_ACTION ITEM_
Leave out the pictures and give back all the entries exactly as written.

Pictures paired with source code

+++

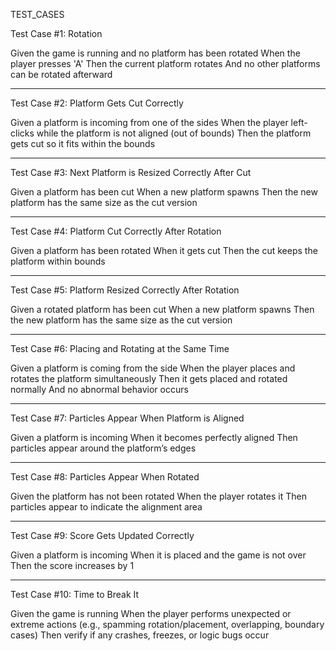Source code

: TEST_CASES

Test Case #1: Rotation

Given the game is running and no platform has been rotated
When the player presses 'A'
Then the current platform rotates
And no other platforms can be rotated afterward
______________________________________________

Test Case #2: Platform Gets Cut Correctly

Given a platform is incoming from one of the sides
When the player left-clicks while the platform is not aligned (out of bounds)
Then the platform gets cut so it fits within the bounds
______________________________________________

Test Case #3: Next Platform is Resized Correctly After Cut

Given a platform has been cut
When a new platform spawns
Then the new platform has the same size as the cut version
______________________________________________

Test Case #4: Platform Cut Correctly After Rotation

Given a platform has been rotated
When it gets cut
Then the cut keeps the platform within bounds
______________________________________________

Test Case #5: Platform Resized Correctly After Rotation

Given a rotated platform has been cut
When a new platform spawns
Then the new platform has the same size as the cut version
______________________________________________

Test Case #6: Placing and Rotating at the Same Time

Given a platform is coming from the side
When the player places and rotates the platform simultaneously
Then it gets placed and rotated normally
And no abnormal behavior occurs
______________________________________________

Test Case #7: Particles Appear When Platform is Aligned

Given a platform is incoming
When it becomes perfectly aligned
Then particles appear around the platform’s edges
______________________________________________

Test Case #8: Particles Appear When Rotated

Given the platform has not been rotated
When the player rotates it
Then particles appear to indicate the alignment area
______________________________________________

Test Case #9: Score Gets Updated Correctly

Given a platform is incoming
When it is placed and the game is not over
Then the score increases by 1
______________________________________________

Test Case #10: Time to Break It

Given the game is running
When the player performs unexpected or extreme actions (e.g., spamming rotation/placement, overlapping, boundary cases)
Then verify if any crashes, freezes, or logic bugs occur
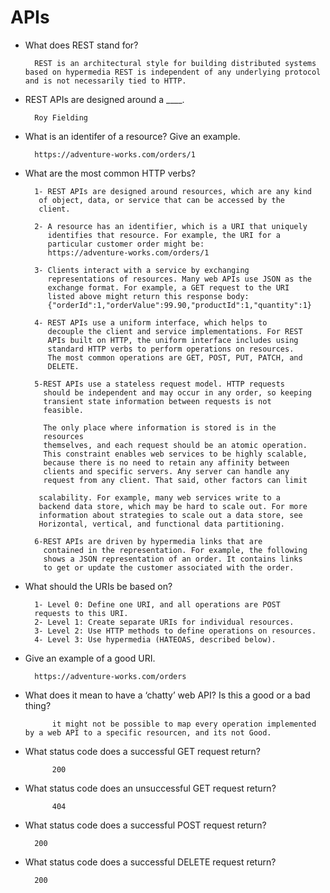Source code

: # APIs

* What does REST stand for?

        REST is an architectural style for building distributed systems based on hypermedia REST is independent of any underlying protocol and is not necessarily tied to HTTP.


* REST APIs are designed around a ____.

        Roy Fielding


* What is an identifer of a resource? Give an example.

        https://adventure-works.com/orders/1


* What are the most common HTTP verbs?

        1- REST APIs are designed around resources, which are any kind
         of object, data, or service that can be accessed by the 
         client.

        2- A resource has an identifier, which is a URI that uniquely
           identifies that resource. For example, the URI for a 
           particular customer order might be:
           https://adventure-works.com/orders/1

        3- Clients interact with a service by exchanging 
           representations of resources. Many web APIs use JSON as the 
           exchange format. For example, a GET request to the URI 
           listed above might return this response body:
           {"orderId":1,"orderValue":99.90,"productId":1,"quantity":1}

        4- REST APIs use a uniform interface, which helps to   
           decouple the client and service implementations. For REST
           APIs built on HTTP, the uniform interface includes using 
           standard HTTP verbs to perform operations on resources. 
           The most common operations are GET, POST, PUT, PATCH, and 
           DELETE.

        5-REST APIs use a stateless request model. HTTP requests 
          should be independent and may occur in any order, so keeping 
          transient state information between requests is not
          feasible. 

          The only place where information is stored is in the
          resources 
          themselves, and each request should be an atomic operation. 
          This constraint enables web services to be highly scalable, 
          because there is no need to retain any affinity between 
          clients and specific servers. Any server can handle any 
          request from any client. That said, other factors can limit

         scalability. For example, many web services write to a 
         backend data store, which may be hard to scale out. For more
         information about strategies to scale out a data store, see
         Horizontal, vertical, and functional data partitioning.

        6-REST APIs are driven by hypermedia links that are 
          contained in the representation. For example, the following
          shows a JSON representation of an order. It contains links
          to get or update the customer associated with the order.




* What should the URIs be based on?

        1- Level 0: Define one URI, and all operations are POST 
        requests to this URI.
        2- Level 1: Create separate URIs for individual resources.
        3- Level 2: Use HTTP methods to define operations on resources.
        4- Level 3: Use hypermedia (HATEOAS, described below).


* Give an example of a good URI.

        https://adventure-works.com/orders


* What does it mean to have a ‘chatty’ web API? Is this a good or a bad thing?

            it might not be possible to map every operation implemented by a web API to a specific resourcen, and its not Good.



* What status code does a successful GET request return?

            200



* What status code does an unsuccessful GET request return?

            404


* What status code does a successful POST request return?

        200


* What status code does a successful DELETE request return?

        200


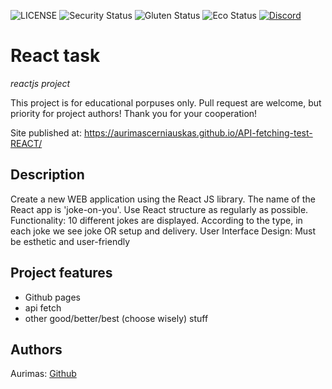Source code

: ![LICENSE](https://img.shields.io/badge/license-MIT-blue.svg?style=flat-square)
![Security Status](https://img.shields.io/security-headers?label=Security&url=https%3A%2F%2Fgithub.com&style=flat-square)
![Gluten Status](https://img.shields.io/badge/Gluten-Free-green.svg)
![Eco Status](https://img.shields.io/badge/ECO-Friendly-green.svg)
[![Discord](https://discord.com/api/guilds/571393319201144843/widget.png)](https://discord.gg/dRwW4rw)

# React task

_reactjs project_

This project is for educational porpuses only. Pull request are welcome, but priority for project authors! Thank you for your cooperation!

Site published at: https://aurimascerniauskas.github.io/API-fetching-test-REACT/

## Description

Create a new WEB application using the React JS library.
The name of the React app is 'joke-on-you'.
Use React structure as regularly as possible. 
Functionality: 10 different jokes are displayed. According to the type, in each joke we see joke OR setup and delivery. User Interface Design: Must be esthetic and user-friendly

## Project features

-   Github pages
-   api fetch
-   other good/better/best (choose wisely) stuff

## Authors

Aurimas: [Github](https://github.com/AurimasCerniauskas)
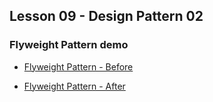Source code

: ## Lesson 09 - Design Pattern 02
### Flyweight Pattern demo

- [Flyweight Pattern - Before](src/main/java/marvel/before)

- [Flyweight Pattern - After](src/main/java/marvel/after)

+++

_EXERCISE RESPONSE_
Source code

: TEST_CASES

Test Case #1: Rotation

Given the game is running and no platform has been rotated
When the player presses 'A'
Then the current platform rotates
And no other platforms can be rotated afterward
______________________________________________

Test Case #2: Platform Gets Cut Correctly

Given a platform is incoming from one of the sides
When the player left-clicks while the platform is not aligned (out of bounds)
Then the platform gets cut so it fits within the bounds
______________________________________________

Test Case #3: Next Platform is Resized Correctly After Cut

Given a platform has been cut
When a new platform spawns
Then the new platform has the same size as the cut version
______________________________________________

Test Case #4: Platform Cut Correctly After Rotation

Given a platform has been rotated
When it gets cut
Then the cut keeps the platform within bounds
______________________________________________

Test Case #5: Platform Resized Correctly After Rotation

Given a rotated platform has been cut
When a new platform spawns
Then the new platform has the same size as the cut version
______________________________________________

Test Case #6: Placing and Rotating at the Same Time

Given a platform is coming from the side
When the player places and rotates the platform simultaneously
Then it gets placed and rotated normally
And no abnormal behavior occurs
______________________________________________

Test Case #7: Particles Appear When Platform is Aligned

Given a platform is incoming
When it becomes perfectly aligned
Then particles appear around the platform’s edges
______________________________________________

Test Case #8: Particles Appear When Rotated

Given the platform has not been rotated
When the player rotates it
Then particles appear to indicate the alignment area
______________________________________________

Test Case #9: Score Gets Updated Correctly

Given a platform is incoming
When it is placed and the game is not over
Then the score increases by 1
______________________________________________

Test Case #10: Time to Break It

Given the game is running
When the player performs unexpected or extreme actions (e.g., spamming rotation/placement, overlapping, boundary cases)
Then verify if any crashes, freezes, or logic bugs occur
Source code

: # APIs

* What does REST stand for?

        REST is an architectural style for building distributed systems based on hypermedia REST is independent of any underlying protocol and is not necessarily tied to HTTP.


* REST APIs are designed around a ____.

        Roy Fielding


* What is an identifer of a resource? Give an example.

        https://adventure-works.com/orders/1


* What are the most common HTTP verbs?

        1- REST APIs are designed around resources, which are any kind
         of object, data, or service that can be accessed by the 
         client.

        2- A resource has an identifier, which is a URI that uniquely
           identifies that resource. For example, the URI for a 
           particular customer order might be:
           https://adventure-works.com/orders/1

        3- Clients interact with a service by exchanging 
           representations of resources. Many web APIs use JSON as the 
           exchange format. For example, a GET request to the URI 
           listed above might return this response body:
           {"orderId":1,"orderValue":99.90,"productId":1,"quantity":1}

        4- REST APIs use a uniform interface, which helps to   
           decouple the client and service implementations. For REST
           APIs built on HTTP, the uniform interface includes using 
           standard HTTP verbs to perform operations on resources. 
           The most common operations are GET, POST, PUT, PATCH, and 
           DELETE.

        5-REST APIs use a stateless request model. HTTP requests 
          should be independent and may occur in any order, so keeping 
          transient state information between requests is not
          feasible. 

          The only place where information is stored is in the
          resources 
          themselves, and each request should be an atomic operation. 
          This constraint enables web services to be highly scalable, 
          because there is no need to retain any affinity between 
          clients and specific servers. Any server can handle any 
          request from any client. That said, other factors can limit

         scalability. For example, many web services write to a 
         backend data store, which may be hard to scale out. For more
         information about strategies to scale out a data store, see
         Horizontal, vertical, and functional data partitioning.

        6-REST APIs are driven by hypermedia links that are 
          contained in the representation. For example, the following
          shows a JSON representation of an order. It contains links
          to get or update the customer associated with the order.




* What should the URIs be based on?

        1- Level 0: Define one URI, and all operations are POST 
        requests to this URI.
        2- Level 1: Create separate URIs for individual resources.
        3- Level 2: Use HTTP methods to define operations on resources.
        4- Level 3: Use hypermedia (HATEOAS, described below).


* Give an example of a good URI.

        https://adventure-works.com/orders


* What does it mean to have a ‘chatty’ web API? Is this a good or a bad thing?

            it might not be possible to map every operation implemented by a web API to a specific resourcen, and its not Good.



* What status code does a successful GET request return?

            200



* What status code does an unsuccessful GET request return?

            404


* What status code does a successful POST request return?

        200


* What status code does a successful DELETE request return?

        200


Source code

: ![LICENSE](https://img.shields.io/badge/license-MIT-blue.svg?style=flat-square)
![Security Status](https://img.shields.io/security-headers?label=Security&url=https%3A%2F%2Fgithub.com&style=flat-square)
![Gluten Status](https://img.shields.io/badge/Gluten-Free-green.svg)
![Eco Status](https://img.shields.io/badge/ECO-Friendly-green.svg)
[![Discord](https://discord.com/api/guilds/571393319201144843/widget.png)](https://discord.gg/dRwW4rw)

# React task

_reactjs project_

This project is for educational porpuses only. Pull request are welcome, but priority for project authors! Thank you for your cooperation!

Site published at: https://aurimascerniauskas.github.io/API-fetching-test-REACT/

## Description

Create a new WEB application using the React JS library.
The name of the React app is 'joke-on-you'.
Use React structure as regularly as possible. 
Functionality: 10 different jokes are displayed. According to the type, in each joke we see joke OR setup and delivery. User Interface Design: Must be esthetic and user-friendly

## Project features

-   Github pages
-   api fetch
-   other good/better/best (choose wisely) stuff

## Authors

Aurimas: [Github](https://github.com/AurimasCerniauskas)
Source code

: ## Lesson 09 - Design Pattern 02
### Flyweight Pattern demo

- [Flyweight Pattern - Before](src/main/java/marvel/before)

- [Flyweight Pattern - After](src/main/java/marvel/after)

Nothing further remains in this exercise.